Recognizing the Positive from 2016 to Carry Forward Into 2017

I turned 31 in 2016, and man, did I feel the difference. I was not taking care of myself. I was (still am) overweight, I drank alcohol (not much but still not super healthy), I didn't work out, I tanned in UV booths, and I didn't go to the doctor for anything until I fell seriously ill with pneumonia which had ill effects lingering for 3 months. I figured that 2016 was the year I needed to start taking care of my body. I started working out at the gym and while I'm not losing tons of weight yet, I am getting toned and in better shape. I went in for my first annual physical and found that my cholesterol levels are horrible and my blood sugar is bad, both indicators for heart disease later in life. These could be due to the anti-psychotics I am taking, combined with my unhealthy lifestyle. So, I stopped alcohol completely, and am taking the multiple supplements my doctor recommended to me. I am attempting to eat better. I have stopped UV tanning completely. I am getting my blood checked 2x per year.

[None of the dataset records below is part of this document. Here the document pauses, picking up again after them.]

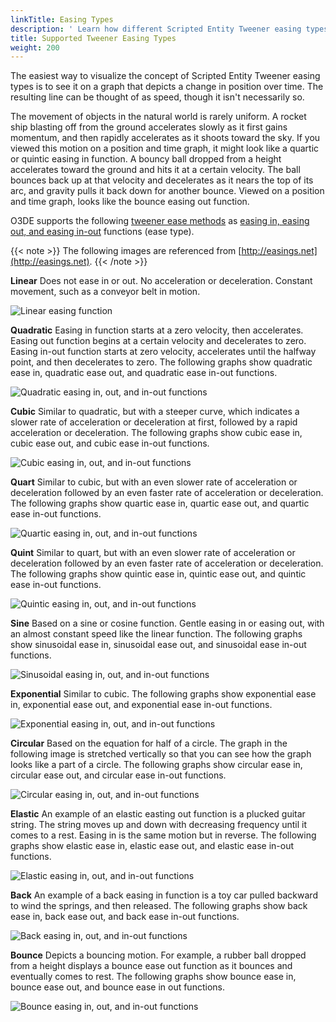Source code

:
 ```yaml
---
linkTitle: Easing Types
description: ' Learn how different Scripted Entity Tweener easing types affect the appearance of animations in Open 3D Engine. '
title: Supported Tweener Easing Types
weight: 200
---
```


The easiest way to visualize the concept of Scripted Entity Tweener easing types is to see it on a graph that depicts a change in position over time. The resulting line can be thought of as speed, though it isn't necessarily so.

The movement of objects in the natural world is rarely uniform. A rocket ship blasting off from the ground accelerates slowly as it first gains momentum, and then rapidly accelerates as it shoots toward the sky. If you viewed this motion on a position and time graph, it might look like a quartic or quintic easing in function. A bouncy ball dropped from a height accelerates toward the ground and hits it at a certain velocity. The ball bounces back up at that velocity and decelerates as it nears the top of its arc, and gravity pulls it back down for another bounce. Viewed on a position and time graph, looks like the bounce easing out function.

O3DE supports the following [tweener ease methods](../tweener-parameters) as [easing in, easing out, and easing in-out](../tweener-parameters) functions (ease type).

{{< note >}}
The following images are referenced from [http://easings.net](http://easings.net).
{{< /note >}}

**Linear**
Does not ease in or out. No acceleration or deceleration. Constant movement, such as a conveyor belt in motion.

![Linear easing function](/images/user-guide/interactivity/user-interface/animating/tweener-system/concepts/ui-animating-tweener-linear.png)

**Quadratic**
Easing in function starts at a zero velocity, then accelerates.
Easing out function begins at a certain velocity and decelerates to zero.
Easing in-out function starts at zero velocity, accelerates until the halfway point, and then decelerates to zero.
The following graphs show quadratic ease in, quadratic ease out, and quadratic ease in-out functions.

![Quadratic easing in, out, and in-out functions](/images/user-guide/interactivity/user-interface/animating/tweener-system/concepts/ui-animating-tweener-quad.png)

**Cubic**
Similar to quadratic, but with a steeper curve, which indicates a slower rate of acceleration or deceleration at first, followed by a rapid acceleration or deceleration.
The following graphs show cubic ease in, cubic ease out, and cubic ease in-out functions.

![Cubic easing in, out, and in-out functions](/images/user-guide/interactivity/user-interface/animating/tweener-system/concepts/ui-animating-tweener-cubic.png)

**Quart**
Similar to cubic, but with an even slower rate of acceleration or deceleration followed by an even faster rate of acceleration or deceleration.
The following graphs show quartic ease in, quartic ease out, and quartic ease in-out functions.

![Quartic easing in, out, and in-out functions](/images/user-guide/interactivity/user-interface/animating/tweener-system/concepts/ui-animating-tweener-quart.png)

**Quint**
Similar to quart, but with an even slower rate of acceleration or deceleration followed by an even faster rate of acceleration or deceleration.
The following graphs show quintic ease in, quintic ease out, and quintic ease in-out functions.

![Quintic easing in, out, and in-out functions](/images/user-guide/interactivity/user-interface/animating/tweener-system/concepts/ui-animating-tweener-quint.png)

**Sine**
Based on a sine or cosine function. Gentle easing in or easing out, with an almost constant speed like the linear function.
The following graphs show sinusoidal ease in, sinusoidal ease out, and sinusoidal ease in-out functions.

![Sinusoidal easing in, out, and in-out functions](/images/user-guide/interactivity/user-interface/animating/tweener-system/concepts/ui-animating-tweener-sine.png)

**Exponential**
Similar to cubic.
The following graphs show exponential ease in, exponential ease out, and exponential ease in-out functions.

![Exponential easing in, out, and in-out functions](/images/user-guide/interactivity/user-interface/animating/tweener-system/concepts/ui-animating-tweener-cubic.png)

**Circular**
Based on the equation for half of a circle. The graph in the following image is stretched vertically so that you can see how the graph looks like a part of a circle.
The following graphs show circular ease in, circular ease out, and circular ease in-out functions.

![Circular easing in, out, and in-out functions](/images/user-guide/interactivity/user-interface/animating/tweener-system/concepts/ui-animating-tweener-circ.png)

**Elastic**
An example of an elastic easting out function is a plucked guitar string. The string moves up and down with decreasing frequency until it comes to a rest. Easing in is the same motion but in reverse.
The following graphs show elastic ease in, elastic ease out, and elastic ease in-out functions.

![Elastic easing in, out, and in-out functions](/images/user-guide/interactivity/user-interface/animating/tweener-system/concepts/ui-animating-tweener-elastic.png)

**Back**
An example of a back easing in function is a toy car pulled backward to wind the springs, and then released.
The following graphs show back ease in, back ease out, and back ease in-out functions.

![Back easing in, out, and in-out functions](/images/user-guide/interactivity/user-interface/animating/tweener-system/concepts/ui-animating-tweener-back.png)

**Bounce**
Depicts a bouncing motion. For example, a rubber ball dropped from a height displays a bounce ease out function as it bounces and eventually comes to rest.
The following graphs show bounce ease in, bounce ease out, and bounce ease in out functions.

![Bounce easing in, out, and in-out functions](/images/user-guide/interactivity/user-interface/animating/tweener-system/concepts/ui-animating-tweener-bounce.png)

I went to the dentist for the first time in 8 years in 2016 due to a phobia of dentists, and I got a tooth pulled and my last two cavities are scheduled to be fixed in 2 weeks. So I had positive momentum of taking care of myself in 2016 that I will take with me into 2017.

Hopefully, you are able to look back and see some positive from 2016, which seems like it was largely a bad year for everyone (at least, from my perspective). If not, maybe you'll be able to find out something to do differently for 2017 to change your luck.